What you need to do →
Going down the data below, set down exactly the line with "分类 | 列出三个最适合夏季旅行的海滨城市，提供每个城市的景点介绍。 |" and each line after it through the line with "文化艺术 | 你能介绍一些最近很流行的文化艺术活动吗？ |"; no other lines.

Task input →
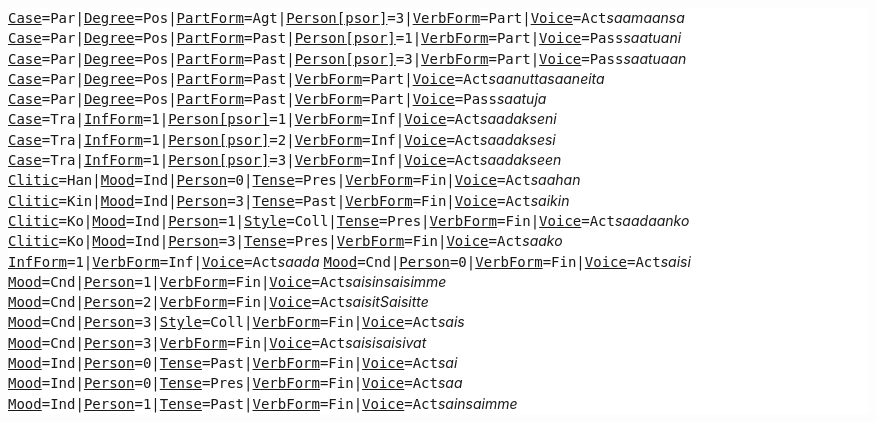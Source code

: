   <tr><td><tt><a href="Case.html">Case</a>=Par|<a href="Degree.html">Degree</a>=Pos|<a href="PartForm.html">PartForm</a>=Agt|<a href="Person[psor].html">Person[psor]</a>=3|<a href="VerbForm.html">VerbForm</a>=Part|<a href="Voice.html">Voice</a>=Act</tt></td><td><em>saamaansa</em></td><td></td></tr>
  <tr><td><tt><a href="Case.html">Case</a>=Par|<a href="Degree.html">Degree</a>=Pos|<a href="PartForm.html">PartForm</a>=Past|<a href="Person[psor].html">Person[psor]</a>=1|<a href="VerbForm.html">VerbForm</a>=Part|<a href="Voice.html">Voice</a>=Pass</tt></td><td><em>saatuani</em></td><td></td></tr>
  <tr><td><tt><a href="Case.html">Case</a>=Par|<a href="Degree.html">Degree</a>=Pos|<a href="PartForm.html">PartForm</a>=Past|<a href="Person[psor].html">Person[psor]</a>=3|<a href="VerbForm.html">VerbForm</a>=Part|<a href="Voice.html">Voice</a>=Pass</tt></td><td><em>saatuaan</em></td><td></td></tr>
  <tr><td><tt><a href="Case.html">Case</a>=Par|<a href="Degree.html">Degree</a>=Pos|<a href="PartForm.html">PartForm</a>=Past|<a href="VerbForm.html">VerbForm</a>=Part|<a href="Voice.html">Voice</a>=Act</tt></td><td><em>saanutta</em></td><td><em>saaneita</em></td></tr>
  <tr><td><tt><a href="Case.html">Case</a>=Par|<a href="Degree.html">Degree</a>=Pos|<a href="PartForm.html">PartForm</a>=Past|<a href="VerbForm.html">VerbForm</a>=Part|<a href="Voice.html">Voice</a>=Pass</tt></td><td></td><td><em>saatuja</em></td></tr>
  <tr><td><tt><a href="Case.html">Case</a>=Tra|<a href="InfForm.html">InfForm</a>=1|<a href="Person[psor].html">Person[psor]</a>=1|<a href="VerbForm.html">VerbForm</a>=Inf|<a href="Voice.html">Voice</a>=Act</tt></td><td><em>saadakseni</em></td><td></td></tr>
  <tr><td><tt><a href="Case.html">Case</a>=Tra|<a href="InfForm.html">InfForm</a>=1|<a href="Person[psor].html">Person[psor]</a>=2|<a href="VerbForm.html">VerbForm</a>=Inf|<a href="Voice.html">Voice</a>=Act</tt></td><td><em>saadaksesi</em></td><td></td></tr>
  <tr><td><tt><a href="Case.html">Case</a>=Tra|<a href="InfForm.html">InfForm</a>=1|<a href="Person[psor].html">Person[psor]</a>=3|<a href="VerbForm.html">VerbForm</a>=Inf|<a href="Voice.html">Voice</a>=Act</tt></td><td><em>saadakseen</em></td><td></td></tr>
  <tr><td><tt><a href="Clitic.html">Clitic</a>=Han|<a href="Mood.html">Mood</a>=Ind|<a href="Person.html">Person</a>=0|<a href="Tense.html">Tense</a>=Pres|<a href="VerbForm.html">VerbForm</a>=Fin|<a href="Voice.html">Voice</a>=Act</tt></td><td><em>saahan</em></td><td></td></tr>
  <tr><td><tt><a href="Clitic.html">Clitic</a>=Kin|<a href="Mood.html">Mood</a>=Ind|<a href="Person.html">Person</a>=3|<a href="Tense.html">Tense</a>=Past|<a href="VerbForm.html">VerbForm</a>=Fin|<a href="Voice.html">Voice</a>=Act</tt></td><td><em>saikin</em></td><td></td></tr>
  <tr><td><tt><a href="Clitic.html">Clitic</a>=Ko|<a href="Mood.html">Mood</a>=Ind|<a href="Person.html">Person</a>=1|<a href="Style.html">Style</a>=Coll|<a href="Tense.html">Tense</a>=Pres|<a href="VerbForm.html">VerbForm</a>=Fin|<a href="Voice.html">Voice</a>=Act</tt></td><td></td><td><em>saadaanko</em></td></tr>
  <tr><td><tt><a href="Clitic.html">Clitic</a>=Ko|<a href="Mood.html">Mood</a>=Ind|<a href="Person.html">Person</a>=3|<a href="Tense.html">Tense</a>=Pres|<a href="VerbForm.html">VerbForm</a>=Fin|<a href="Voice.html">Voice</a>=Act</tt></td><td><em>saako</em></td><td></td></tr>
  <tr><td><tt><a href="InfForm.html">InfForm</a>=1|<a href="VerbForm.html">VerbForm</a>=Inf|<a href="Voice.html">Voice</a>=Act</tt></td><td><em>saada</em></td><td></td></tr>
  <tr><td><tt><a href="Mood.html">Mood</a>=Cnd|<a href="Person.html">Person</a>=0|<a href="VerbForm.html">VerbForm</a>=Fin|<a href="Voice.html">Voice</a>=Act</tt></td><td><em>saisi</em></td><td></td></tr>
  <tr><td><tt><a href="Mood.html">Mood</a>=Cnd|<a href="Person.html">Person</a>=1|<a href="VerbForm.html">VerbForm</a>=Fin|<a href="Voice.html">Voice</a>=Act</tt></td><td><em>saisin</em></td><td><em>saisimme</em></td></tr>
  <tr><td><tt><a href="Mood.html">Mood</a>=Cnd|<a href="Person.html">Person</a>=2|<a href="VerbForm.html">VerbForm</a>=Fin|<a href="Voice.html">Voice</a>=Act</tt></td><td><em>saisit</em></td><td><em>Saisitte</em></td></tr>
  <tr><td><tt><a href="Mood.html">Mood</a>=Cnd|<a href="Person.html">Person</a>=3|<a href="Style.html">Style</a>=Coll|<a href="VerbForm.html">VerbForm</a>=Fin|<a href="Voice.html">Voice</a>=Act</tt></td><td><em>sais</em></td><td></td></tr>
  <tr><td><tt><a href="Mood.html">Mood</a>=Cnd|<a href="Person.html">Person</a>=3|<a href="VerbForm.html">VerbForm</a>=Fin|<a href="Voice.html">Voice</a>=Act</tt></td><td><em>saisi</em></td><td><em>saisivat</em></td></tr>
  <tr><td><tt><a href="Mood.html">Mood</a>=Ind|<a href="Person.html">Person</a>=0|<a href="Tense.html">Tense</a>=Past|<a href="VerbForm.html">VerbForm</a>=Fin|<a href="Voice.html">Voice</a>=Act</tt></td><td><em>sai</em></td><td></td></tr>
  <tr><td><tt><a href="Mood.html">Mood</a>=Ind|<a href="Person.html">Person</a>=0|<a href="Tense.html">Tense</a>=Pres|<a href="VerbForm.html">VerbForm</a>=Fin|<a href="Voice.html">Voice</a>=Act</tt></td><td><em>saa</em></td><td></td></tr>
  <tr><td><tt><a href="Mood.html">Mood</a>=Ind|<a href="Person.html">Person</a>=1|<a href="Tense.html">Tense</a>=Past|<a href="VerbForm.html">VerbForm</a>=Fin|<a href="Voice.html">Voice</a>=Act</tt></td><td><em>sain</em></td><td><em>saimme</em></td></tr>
---
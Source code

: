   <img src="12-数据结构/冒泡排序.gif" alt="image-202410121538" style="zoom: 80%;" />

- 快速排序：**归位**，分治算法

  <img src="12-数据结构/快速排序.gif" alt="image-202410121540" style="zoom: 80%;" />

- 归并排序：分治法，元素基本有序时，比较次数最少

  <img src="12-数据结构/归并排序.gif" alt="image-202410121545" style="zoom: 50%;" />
==
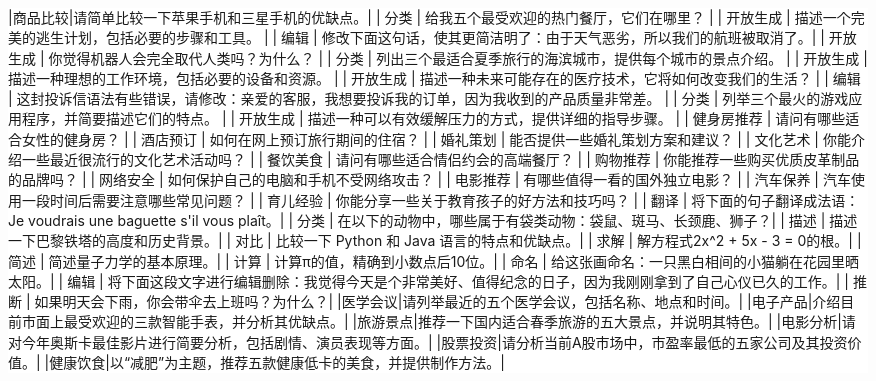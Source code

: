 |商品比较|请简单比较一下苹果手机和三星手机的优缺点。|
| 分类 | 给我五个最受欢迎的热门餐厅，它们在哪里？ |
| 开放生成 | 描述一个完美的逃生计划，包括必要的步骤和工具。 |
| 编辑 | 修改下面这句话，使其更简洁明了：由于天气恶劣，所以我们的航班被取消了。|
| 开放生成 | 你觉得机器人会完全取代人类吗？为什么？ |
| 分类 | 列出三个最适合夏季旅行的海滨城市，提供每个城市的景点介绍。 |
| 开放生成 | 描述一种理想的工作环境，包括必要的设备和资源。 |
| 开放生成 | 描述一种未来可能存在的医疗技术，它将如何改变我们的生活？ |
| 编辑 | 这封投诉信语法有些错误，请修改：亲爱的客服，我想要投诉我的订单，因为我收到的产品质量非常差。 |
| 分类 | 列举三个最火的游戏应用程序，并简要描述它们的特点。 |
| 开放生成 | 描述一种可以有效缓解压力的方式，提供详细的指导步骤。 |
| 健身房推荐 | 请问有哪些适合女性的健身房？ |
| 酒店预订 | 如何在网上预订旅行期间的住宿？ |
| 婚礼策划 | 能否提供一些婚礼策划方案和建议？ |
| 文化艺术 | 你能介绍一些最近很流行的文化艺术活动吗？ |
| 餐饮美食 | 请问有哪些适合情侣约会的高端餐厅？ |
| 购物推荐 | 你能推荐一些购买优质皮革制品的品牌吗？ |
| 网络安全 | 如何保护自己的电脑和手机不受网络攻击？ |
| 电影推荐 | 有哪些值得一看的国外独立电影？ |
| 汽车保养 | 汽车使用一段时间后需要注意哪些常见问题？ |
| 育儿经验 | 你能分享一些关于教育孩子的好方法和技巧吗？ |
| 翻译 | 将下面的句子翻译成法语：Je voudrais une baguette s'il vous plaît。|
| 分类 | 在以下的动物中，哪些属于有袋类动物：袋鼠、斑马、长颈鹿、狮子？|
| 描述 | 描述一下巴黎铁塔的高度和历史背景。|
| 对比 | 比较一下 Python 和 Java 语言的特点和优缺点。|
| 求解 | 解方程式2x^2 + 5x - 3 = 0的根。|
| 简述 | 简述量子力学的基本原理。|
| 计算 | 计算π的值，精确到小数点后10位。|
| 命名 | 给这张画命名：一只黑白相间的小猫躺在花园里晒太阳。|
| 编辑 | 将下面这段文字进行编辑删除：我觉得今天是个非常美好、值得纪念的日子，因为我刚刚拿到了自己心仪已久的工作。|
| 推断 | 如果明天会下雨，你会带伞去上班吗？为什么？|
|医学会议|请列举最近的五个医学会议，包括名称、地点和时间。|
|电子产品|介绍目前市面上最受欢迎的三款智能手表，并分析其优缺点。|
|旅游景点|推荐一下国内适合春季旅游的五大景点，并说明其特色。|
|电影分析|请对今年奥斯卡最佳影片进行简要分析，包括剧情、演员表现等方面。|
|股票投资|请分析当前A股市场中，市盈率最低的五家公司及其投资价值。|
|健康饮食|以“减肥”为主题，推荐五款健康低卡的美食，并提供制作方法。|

Solution to this exercise →
| 分类 | 列出三个最适合夏季旅行的海滨城市，提供每个城市的景点介绍。 |
| 开放生成 | 描述一种理想的工作环境，包括必要的设备和资源。 |
| 开放生成 | 描述一种未来可能存在的医疗技术，它将如何改变我们的生活？ |
| 编辑 | 这封投诉信语法有些错误，请修改：亲爱的客服，我想要投诉我的订单，因为我收到的产品质量非常差。 |
| 分类 | 列举三个最火的游戏应用程序，并简要描述它们的特点。 |
| 开放生成 | 描述一种可以有效缓解压力的方式，提供详细的指导步骤。 |
| 健身房推荐 | 请问有哪些适合女性的健身房？ |
| 酒店预订 | 如何在网上预订旅行期间的住宿？ |
| 婚礼策划 | 能否提供一些婚礼策划方案和建议？ |
| 文化艺术 | 你能介绍一些最近很流行的文化艺术活动吗？ |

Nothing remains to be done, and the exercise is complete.